Goals This article demonstrates how to import CSV data into Neo4j and solutions to potential issues that might arise during this process. Prerequisites Before importing data you should have modeled the first iteration of your domain in the property graph… Learn More →

Goals
This article demonstrates how to import CSV data into Neo4j and solutions to potential issues that might arise during this process.
Prerequisites
Before importing data you should have modeled the first iteration of your domain in the property graph model. And to use LOAD CSV efficiently it pays off to be comfortable with our query language.
Intermediate


CSV Data Quality

Real World Data Considerations

Real world data is messy. Don’t assume what someone told you is in a CSV file is actually, in there, don’t rely on format descriptions, consistency or correct quoting. Only trust data validity that you checked yourself.

Common Pitfalls

  • BOM byte order mark (2 UTF-8) bytes at the beginning of a file ← remove them
  • Binary zeros or other non-text-characters dispersed throughout the file ← remove them
  • Inconsisent line breaks – mixed Windows and Unix linebreaks ← make sure they are consistent, best choose Unix style
  • Header inconsistent with data (missing, too many columns, different delimiter in header) ← fix headers
  • Special character in non-quoted text ← make sure unusual text is always quoted
  • Unexpected newlines in quoted and unquoted text-fields ← either quote text or remove newlines
  • stray quotes – standalone double or single quote in the middle of non-quoted text, or non-escaped quotes in quoted text ← escape or remove stray quotes

Tools

There are a number of tools that help you check and validate your CSV data files.

The most basic is hexdump, and the hex-mode of editors like vi, emacs, UltraEdit and Notepad++.

But there are other tools available, that are more end-user friendly.

CSVKit

CSVKit is a set of Python tools that provide statistics (csvstat), search (csvgrep), …​ and more for your CSV files. Especially csvstat is very helpful to get an overview and statistic over your file, if you know your domain and data you can immediately spot inaccuracies. Field length is important as excess field length indicates stray quotes.

CSVLint

CSVLint is an online service to validate CSV files. You can upload the file or provide an URL to load it from, there is the option to provide additional schema information.

Papa Parse

Papa Parse is a comprehensive Javascript library for CSV parsing, that allows you to stream CSV data and files even with your browser and provides good, human readable error reporting on issues. In the Demo area you can test your files yourself or use the library directly. There is also a fork called BabyParse running on node.js.

Cypher

What Cypher sees, is what will be imported, so you can use that to your advantage. You can use LOAD CSV without creating graph structure and just output samples, counts or distributions. So it is also possible to detect incorrect header column counts, delimiters, quotes, escapes or spelling of header names.

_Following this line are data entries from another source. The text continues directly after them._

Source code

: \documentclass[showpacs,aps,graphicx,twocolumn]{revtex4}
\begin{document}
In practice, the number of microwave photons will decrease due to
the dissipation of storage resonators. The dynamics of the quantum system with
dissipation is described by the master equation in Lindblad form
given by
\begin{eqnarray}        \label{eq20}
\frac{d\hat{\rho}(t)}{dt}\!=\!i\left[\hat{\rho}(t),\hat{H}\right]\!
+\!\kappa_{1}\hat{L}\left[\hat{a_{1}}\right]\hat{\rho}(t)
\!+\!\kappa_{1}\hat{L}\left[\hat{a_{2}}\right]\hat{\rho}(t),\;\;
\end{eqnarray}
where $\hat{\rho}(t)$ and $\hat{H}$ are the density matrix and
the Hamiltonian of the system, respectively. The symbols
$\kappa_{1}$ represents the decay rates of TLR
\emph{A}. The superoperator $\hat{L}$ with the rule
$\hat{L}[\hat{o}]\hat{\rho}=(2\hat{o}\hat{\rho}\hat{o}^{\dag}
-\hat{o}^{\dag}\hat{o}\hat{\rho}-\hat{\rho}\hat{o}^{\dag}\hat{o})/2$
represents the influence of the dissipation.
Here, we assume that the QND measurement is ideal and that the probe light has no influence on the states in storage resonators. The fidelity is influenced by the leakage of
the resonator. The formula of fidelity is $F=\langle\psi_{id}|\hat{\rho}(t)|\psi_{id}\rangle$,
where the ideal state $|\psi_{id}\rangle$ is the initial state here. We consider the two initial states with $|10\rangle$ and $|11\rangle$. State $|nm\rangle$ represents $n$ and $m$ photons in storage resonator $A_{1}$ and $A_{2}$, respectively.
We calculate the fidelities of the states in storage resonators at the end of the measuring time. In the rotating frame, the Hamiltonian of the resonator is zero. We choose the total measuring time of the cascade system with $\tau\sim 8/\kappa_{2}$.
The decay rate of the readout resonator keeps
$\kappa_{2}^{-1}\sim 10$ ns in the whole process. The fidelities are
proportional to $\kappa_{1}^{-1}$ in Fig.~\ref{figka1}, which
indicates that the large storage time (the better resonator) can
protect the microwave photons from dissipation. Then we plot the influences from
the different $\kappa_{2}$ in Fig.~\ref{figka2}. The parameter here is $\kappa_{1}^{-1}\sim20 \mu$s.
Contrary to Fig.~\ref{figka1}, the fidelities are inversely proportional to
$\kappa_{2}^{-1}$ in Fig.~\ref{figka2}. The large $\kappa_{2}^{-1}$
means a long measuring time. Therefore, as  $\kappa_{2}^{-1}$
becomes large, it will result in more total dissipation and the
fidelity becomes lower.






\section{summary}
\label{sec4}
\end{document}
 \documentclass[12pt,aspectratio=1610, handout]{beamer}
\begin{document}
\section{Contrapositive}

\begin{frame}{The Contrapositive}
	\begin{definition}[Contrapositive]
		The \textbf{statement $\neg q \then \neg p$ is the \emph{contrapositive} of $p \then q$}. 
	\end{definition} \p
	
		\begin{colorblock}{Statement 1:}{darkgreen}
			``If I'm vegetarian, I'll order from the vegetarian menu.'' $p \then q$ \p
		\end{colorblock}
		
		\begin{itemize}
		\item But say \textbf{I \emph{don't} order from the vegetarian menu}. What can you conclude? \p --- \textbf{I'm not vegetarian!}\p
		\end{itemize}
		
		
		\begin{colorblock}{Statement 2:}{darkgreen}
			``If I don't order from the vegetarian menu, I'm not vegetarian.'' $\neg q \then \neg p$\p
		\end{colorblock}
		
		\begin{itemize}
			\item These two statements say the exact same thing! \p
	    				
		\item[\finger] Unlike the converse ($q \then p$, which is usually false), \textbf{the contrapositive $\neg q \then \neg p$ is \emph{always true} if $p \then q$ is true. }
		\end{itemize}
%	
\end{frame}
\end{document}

// assert correct line count
LOAD CSV FROM "file-url" AS line
RETURN count(*);

// check first few raw lines
LOAD CSV FROM "file-url" AS line WITH line
RETURN line
LIMIT 5;

// check first 5 line-sample with header-mapping
LOAD CSV WITH HEADERS FROM "file-url" AS line WITH line
RETURN line
LIMIT 5;

LOAD CSV for Medium Sized Datasets

The real secret of LOAD CSV.

It is not just your basic data ingestion mechanism, but actually an ETL Power Tool. Why?

It combines multiple aspects in a single operation:

  • supports loading / ingesting CSV data from an URI
  • direct mapping of input data into complex graph/domain structure
  • data conversion
  • supports complex computations
  • create or merge data, relationships and structure

Important Tips for LOAD CSV

  • Always use the latest version of Neo4j, it will most probably be faster than earlier ones.
Data Quality and Conversion
  • See the data quality section above
  • Empty fields have to be skipped or replaced with default values during LOAD CSV
  • All data from the CSV file is read as a string, you have to use toInt, toFloat, split or similar functions to convert
  • Split arrays in a cell by delimiter using split (combine with extract for conversions)
  • Check your Cypher import statement for typos: labels, property names and relationship-types are case-sensitive
  • Conditional conversions can be achieved with CASE
Indexing and Performance
  • Make sure to have indexes and constraints declared and ONLINE for entities you want to MATCH or MERGE on
  • Always MATCH and MERGE on a single label and the indexed primary-key property
  • Prefix your load statements with USING PERIODIC COMMIT 10000
  • If possible, separate node creation from relationship creation into different statements
    If your import is slow or runs into memory issues, see Mark’s blog post on Eager loading.
Memory Config
  • Make sure to have enough memory (at least 4G heap in neo4j-wrapper.conf) reserved for your Neo4j-Server or Neo4j-Shell (export JAVA_OPTS="-Xmx4G")
  • Configure the memory mapping settings (Neo4j 2.1) according to your expected file sizes
    (Neo4j 2.1 neo4j.properties keep these ratios: nodestore=100M, relationshipstore=2G, propertystore=500M, stringstore=500M)
File-URLs and Neo4j-Shell
  • Make sure to use the right URLs esp. file URLs.+ On OSX and Unix use file:///path/to/data.csv, on Windows, please use file:c:/path/to/data.csv
  • Use the bin/neo4j-shell instead of the browser for better error messages and control
    by default it connects to a running server, but you can also use bin/neo4j-shell -path import.db -config conf/neo4j.properties for direct database directory access (when no server is running with that db).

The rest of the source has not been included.